For some reason the telescope is lousy at tracking the moon.  I think this is to do with the fact that the Earth axis, and the normal of the orbit of the moon are out by about 6 degrees.  Practically what this means is the moon not only moves at a different rate to the stars (that is it goes around the sky in about 25 hours, not 24 like pretty much everything else).  But even with lunar rate, the tracking is poor.  I think the moon is also moving up/ down due to the difference in the normal of the Earth rotation and the moons orbit, and the mount is not smart enough to work this out.  The practical upshot of which is the moon will drift out of the field of view over a period of about an hour, so I had to set the alarm to go off every 20 minutes throughout the night in order to recenter the moon.

Further recentering the frames, taken every 2 minutes in editing is also a pain in the ass.  Thankfully Sony Vegas now has a ‘motion stabilizer’ feature that takes a lot of the donkey work out of this.

This is the finished product!  Well actually, only part of it.  At prime focus the telescope can get the best part of the moon in the frame.  I just selected one crater, as it shows the shadows nicely.

Tracking on everything else is perfect, in that at the end of the evening I dialed up Jupiter, and it went straight to it.  Cute!
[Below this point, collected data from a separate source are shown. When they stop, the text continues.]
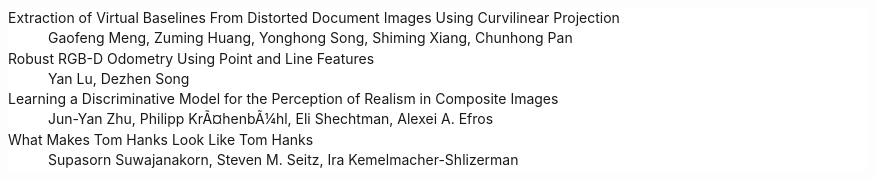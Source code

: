 <dt>Extraction of Virtual Baselines From Distorted Document Images Using Curvilinear Projection</dt>
<dd>Gaofeng Meng, Zuming Huang, Yonghong Song, Shiming Xiang, Chunhong Pan</dd>
<dt>Robust RGB-D Odometry Using Point and Line Features</dt>
<dd>Yan Lu, Dezhen Song</dd>
<dt>Learning a Discriminative Model for the Perception of Realism in Composite Images</dt>
<dd>Jun-Yan Zhu, Philipp KrÃ¤henbÃ¼hl, Eli Shechtman, Alexei A. Efros</dd>
<dt>What Makes Tom Hanks Look Like Tom Hanks</dt>
<dd>Supasorn Suwajanakorn, Steven M. Seitz, Ira Kemelmacher-Shlizerman</dd>
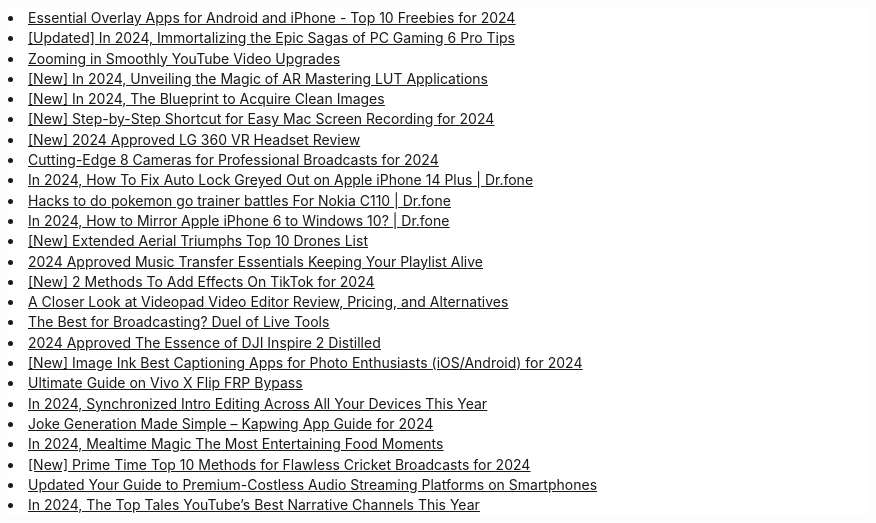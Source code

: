 <li><a href="https://fox-links.techidaily.com/essential-overlay-apps-for-android-and-iphone-top-10-freebies-for-2024/"><u>Essential Overlay Apps for Android and iPhone - Top 10 Freebies for 2024</u></a></li>
<li><a href="https://screen-capture.techidaily.com/updated-in-2024-immortalizing-the-epic-sagas-of-pc-gaming-6-pro-tips/"><u>[Updated] In 2024, Immortalizing the Epic Sagas of PC Gaming  6 Pro Tips</u></a></li>
<li><a href="https://fox-links.techidaily.com/zooming-in-smoothly-youtube-video-upgrades/"><u>Zooming in Smoothly  YouTube Video Upgrades</u></a></li>
<li><a href="https://fox-links.techidaily.com/new-in-2024-unveiling-the-magic-of-ar-mastering-lut-applications/"><u>[New] In 2024, Unveiling the Magic of AR  Mastering LUT Applications</u></a></li>
<li><a href="https://fox-links.techidaily.com/new-in-2024-the-blueprint-to-acquire-clean-images/"><u>[New] In 2024, The Blueprint to Acquire Clean Images</u></a></li>
<li><a href="https://screen-capture.techidaily.com/new-step-by-step-shortcut-for-easy-mac-screen-recording-for-2024/"><u>[New] Step-by-Step Shortcut for Easy Mac Screen Recording for 2024</u></a></li>
<li><a href="https://fox-links.techidaily.com/new-2024-approved-lg-360-vr-headset-review/"><u>[New] 2024 Approved  LG 360 VR Headset Review</u></a></li>
<li><a href="https://fox-links.techidaily.com/cutting-edge-8-cameras-for-professional-broadcasts-for-2024/"><u>Cutting-Edge 8 Cameras for Professional Broadcasts for 2024</u></a></li>
<li><a href="https://iphone-unlock.techidaily.com/in-2024-how-to-fix-auto-lock-greyed-out-on-apple-iphone-14-plus-drfone-by-drfone-ios/"><u>In 2024, How To Fix Auto Lock Greyed Out on Apple iPhone 14 Plus | Dr.fone</u></a></li>
<li><a href="https://android-pokemon-go.techidaily.com/hacks-to-do-pokemon-go-trainer-battles-for-nokia-c110-drfone-by-drfone-virtual-android/"><u>Hacks to do pokemon go trainer battles For Nokia C110 | Dr.fone</u></a></li>
<li><a href="https://screen-mirror.techidaily.com/in-2024-how-to-mirror-apple-iphone-6-to-windows-10-drfone-by-drfone-ios/"><u>In 2024, How to Mirror Apple iPhone 6 to Windows 10? | Dr.fone</u></a></li>
<li><a href="https://fox-links.techidaily.com/new-extended-aerial-triumphs-top-10-drones-list/"><u>[New] Extended Aerial Triumphs  Top 10 Drones List</u></a></li>
<li><a href="https://fox-links.techidaily.com/2024-approved-music-transfer-essentials-keeping-your-playlist-alive/"><u>2024 Approved  Music Transfer Essentials  Keeping Your Playlist Alive</u></a></li>
<li><a href="https://fox-links.techidaily.com/new-2-methods-to-add-effects-on-tiktok-for-2024/"><u>[New] 2 Methods To Add Effects On TikTok for 2024</u></a></li>
<li><a href="https://ai-vdieo-software.techidaily.com/a-closer-look-at-videopad-video-editor-review-pricing-and-alternatives/"><u>A Closer Look at Videopad Video Editor Review, Pricing, and Alternatives</u></a></li>
<li><a href="https://digital-screen-recording.techidaily.com/the-best-for-broadcasting-duel-of-live-tools/"><u>The Best for Broadcasting? Duel of Live Tools</u></a></li>
<li><a href="https://fox-links.techidaily.com/2024-approved-the-essence-of-dji-inspire-2-distilled/"><u>2024 Approved  The Essence of DJI Inspire 2 Distilled</u></a></li>
<li><a href="https://fox-links.techidaily.com/new-image-ink-best-captioning-apps-for-photo-enthusiasts-iosandroid-for-2024/"><u>[New] Image Ink  Best Captioning Apps for Photo Enthusiasts (iOS/Android) for 2024</u></a></li>
<li><a href="https://bypass-frp.techidaily.com/ultimate-guide-on-vivo-x-flip-frp-bypass-by-drfone-android/"><u>Ultimate Guide on Vivo X Flip FRP Bypass</u></a></li>
<li><a href="https://some-guidance.techidaily.com/in-2024-synchronized-intro-editing-across-all-your-devices-this-year/"><u>In 2024, Synchronized Intro Editing Across All Your Devices This Year</u></a></li>
<li><a href="https://fox-links.techidaily.com/joke-generation-made-simple-kapwing-app-guide-for-2024/"><u>Joke Generation Made Simple – Kapwing App Guide for 2024</u></a></li>
<li><a href="https://tiktok-video-recordings.techidaily.com/in-2024-mealtime-magic-the-most-entertaining-food-moments/"><u>In 2024, Mealtime Magic  The Most Entertaining Food Moments</u></a></li>
<li><a href="https://fox-links.techidaily.com/new-prime-time-top-10-methods-for-flawless-cricket-broadcasts-for-2024/"><u>[New] Prime Time  Top 10 Methods for Flawless Cricket Broadcasts for 2024</u></a></li>
<li><a href="https://audio-editing.techidaily.com/updated-your-guide-to-premium-costless-audio-streaming-platforms-on-smartphones/"><u>Updated Your Guide to Premium-Costless Audio Streaming Platforms on Smartphones</u></a></li>
<li><a href="https://fox-links.techidaily.com/in-2024-the-top-tales-youtubes-best-narrative-channels-this-year/"><u>In 2024, The Top Tales  YouTube’s Best Narrative Channels This Year</u></a></li>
Never seen Jupiter by the full light of day before!

Sunday 31st (Sodium Boom n beyond)

August 4, 2011

Spent the morning very happily going over the potassium footage.  The whole thing is a symphony of physics and chemistry that eventually I decided it would take too long to explain, so I just put up the explosion footage.

It had been raining in Ridgecrest and this clearly was  a freak event.  The standard greeting in Rigercrest between the notably fat folks seems to be ‘hot enough for you’, and not without reason, I think it’s been over 100C every day I’ve been here.  However for the afternoon I decided I would give blowing up the sodium a go.  Now I have lots of sodium, and the scale and geometry is different.  Eventually I decided the way to do it was to get a stick over a reasonable sized vat, which meant that I could lift up the sodium from a distance, have it swing over the vat, then be lowered in.  Sodium is significantly less dense than water, and so would need to be weighted.  The sticks were typically about 10g, so eventually I wrapped up about 4 sticks in aluminium foil, attached weights to them and lowered them in to the vat from a distance.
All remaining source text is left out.